** Problem to work on **
The answer should hold only the line with "Hi, I’m @fumeshia" and each line after it through the last line of the material, exactly.

** Material supplied **
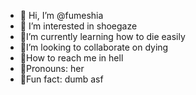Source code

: - 🧸 Hi, I’m @fumeshia
- 🧸 I’m interested in shoegaze
- 🧸I’m currently learning how to die easily
- 🧸I’m looking to collaborate on dying
- 🧸How to reach me in hell
- 🧸Pronouns: her
- 🧸Fun fact: dumb asf

<!---
fumeshia/fumeshia is a ✨ special ✨ repository because its `README.md` (this file) appears on your GitHub profile.
You can click the Preview link to take a look at your changes.
--->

** Exercise response **
: - 🧸 Hi, I’m @fumeshia
- 🧸 I’m interested in shoegaze
- 🧸I’m currently learning how to die easily
- 🧸I’m looking to collaborate on dying
- 🧸How to reach me in hell
- 🧸Pronouns: her
- 🧸Fun fact: dumb asf

<!---
fumeshia/fumeshia is a ✨ special ✨ repository because its `README.md` (this file) appears on your GitHub profile.
You can click the Preview link to take a look at your changes.
--->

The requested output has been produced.